The Pelican Way of LIFE project aims to reduce the threats to Dalmatian pelicans and improve their habitat at 27 sites in Romania, Bulgaria, Greece and Ukraine. These objectives will be achieved through the following actions.
Study and research
While the Dalmatian pelican has been the focus of conservationists for some time, some important knowledge gaps still exist that partially undermine its conservation. To remedy this we will study the current population status, movements, dispersal, threats and key sites along the flyway, using satellite telemetry, ringing and focused studies and counts. In partnership with regional electricity distribution companies in Romania, Bulgaria and Greece, we will also assess the risk to the birds of collisions with local power lines. This will allow us to map high-risk areas at key sites, and identify those power lines that are potentially suitable for the installation of diverters.
In order to reduce human-wildlife conflict we will engage with key stakeholders (mainly fishermen and owners of fisheries and reservoirs) to assess their attitudes towards fish-eating birds. As birds don’t recognise borders, the methods used for species monitoring and research will be unified, and common protocols will be developed for all project countries. A project GIS database will be also set up.
The core element of the project includes three concrete conservation actions which will cumulatively contribute to the protection and enhancement of Dalmatian pelican populations.
Reduce collision risk
We aim to reduce the risk of collision for pelicans at key sites, including the Burgas Wetlands (Bulgaria), Danube Delta (Romania), Messolonghi and Amvrakikos (Greece), by installing bird diverters on at least 10 kilometres of power lines. This action will take place in cooperation with utility companies in Romania, Bulgaria and Greece.

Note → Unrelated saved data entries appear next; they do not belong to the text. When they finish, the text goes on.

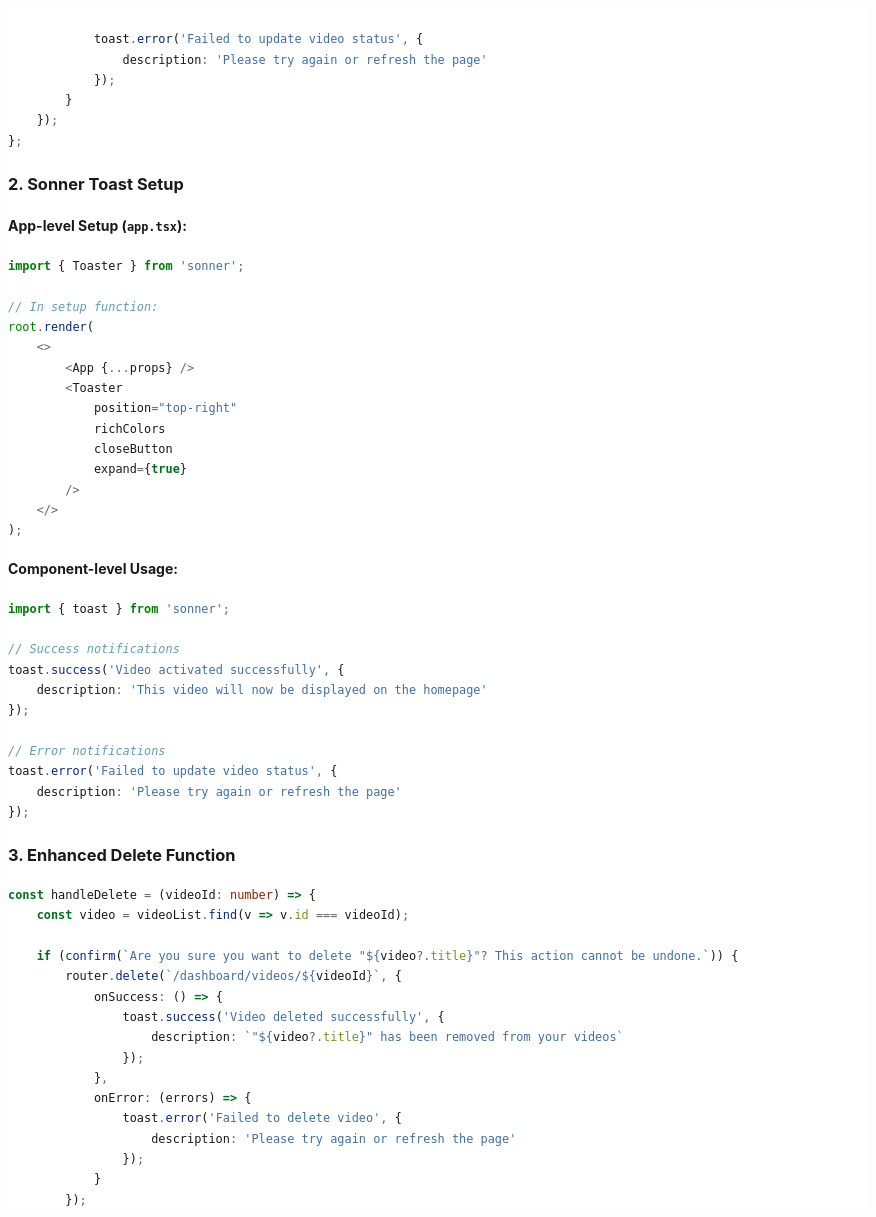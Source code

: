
 ```typescript
            
            toast.error('Failed to update video status', {
                description: 'Please try again or refresh the page'
            });
        }
    });
};
```

### 2. **Sonner Toast Setup**

#### App-level Setup (`app.tsx`):
```typescript
import { Toaster } from 'sonner';

// In setup function:
root.render(
    <>
        <App {...props} />
        <Toaster 
            position="top-right"
            richColors
            closeButton
            expand={true}
        />
    </>
);
```

#### Component-level Usage:
```typescript
import { toast } from 'sonner';

// Success notifications
toast.success('Video activated successfully', {
    description: 'This video will now be displayed on the homepage'
});

// Error notifications  
toast.error('Failed to update video status', {
    description: 'Please try again or refresh the page'
});
```

### 3. **Enhanced Delete Function**

```typescript
const handleDelete = (videoId: number) => {
    const video = videoList.find(v => v.id === videoId);
    
    if (confirm(`Are you sure you want to delete "${video?.title}"? This action cannot be undone.`)) {
        router.delete(`/dashboard/videos/${videoId}`, {
            onSuccess: () => {
                toast.success('Video deleted successfully', {
                    description: `"${video?.title}" has been removed from your videos`
                });
            },
            onError: (errors) => {
                toast.error('Failed to delete video', {
                    description: 'Please try again or refresh the page'
                });
            }
        });
```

Improve breeding and roosting
In order to improve the breeding and roosting situation of Dalmatian pelicans, artificial platforms (which have already proven to be effective) will be built or enlarged along the flyway at key sites in Bulgaria (Belene Island and the Burgas Wetlands) and Ukraine (Danube Biosphere Reserve).
To reduce the persecution and disturbance of pelicans new patrolling schemes will be established at seven sites in Romania (Lake Tasaul), Bulgaria (Belene, Studen Kladenetz, Ovcharitza and Rozov Kladentez) and Greece (Messolonghi Wetlands and Amvrakikos Gulf). This will be done in collaboration with local and regional management authorities and hunting associations.
The monitoring of key indicators is critical to the assessment of our conservation actions. Such indicators relate to disturbance, persecution, illegal fishing, patrolling schemes, roosting and nesting sites, numbers of breeding pairs, numbers of pelicans during the non-breeding period, and the effectiveness of bird diverters on power lines.
We will also measure the socio-economic impact of the project, and its impact on nature-based services.
For this project to achieve sustainable results we need to raise public awareness of the importance of Dalmatian pelican conservation, and to engage the support of key stakeholders. A public information campaign will be developed, including mass media activities, events, a website, information panels and social networking. Dalmatian pelican awareness programmes focused on the younger generation will also be implemented in key local communities.
We also plan to strengthen the capacity of pelican conservationists in neighbouring countries (Albania, North Macedonia) and to organise related seminars and workshops for key stakeholders, in order to gain their support for future conservation efforts.
To boost support for pelican conservation further, we will promote nature-based tourism and other nature-related businesses, thereby increasing revenue for local communities. And last but not least, we will network with other projects and organise events focused on a scientific audience.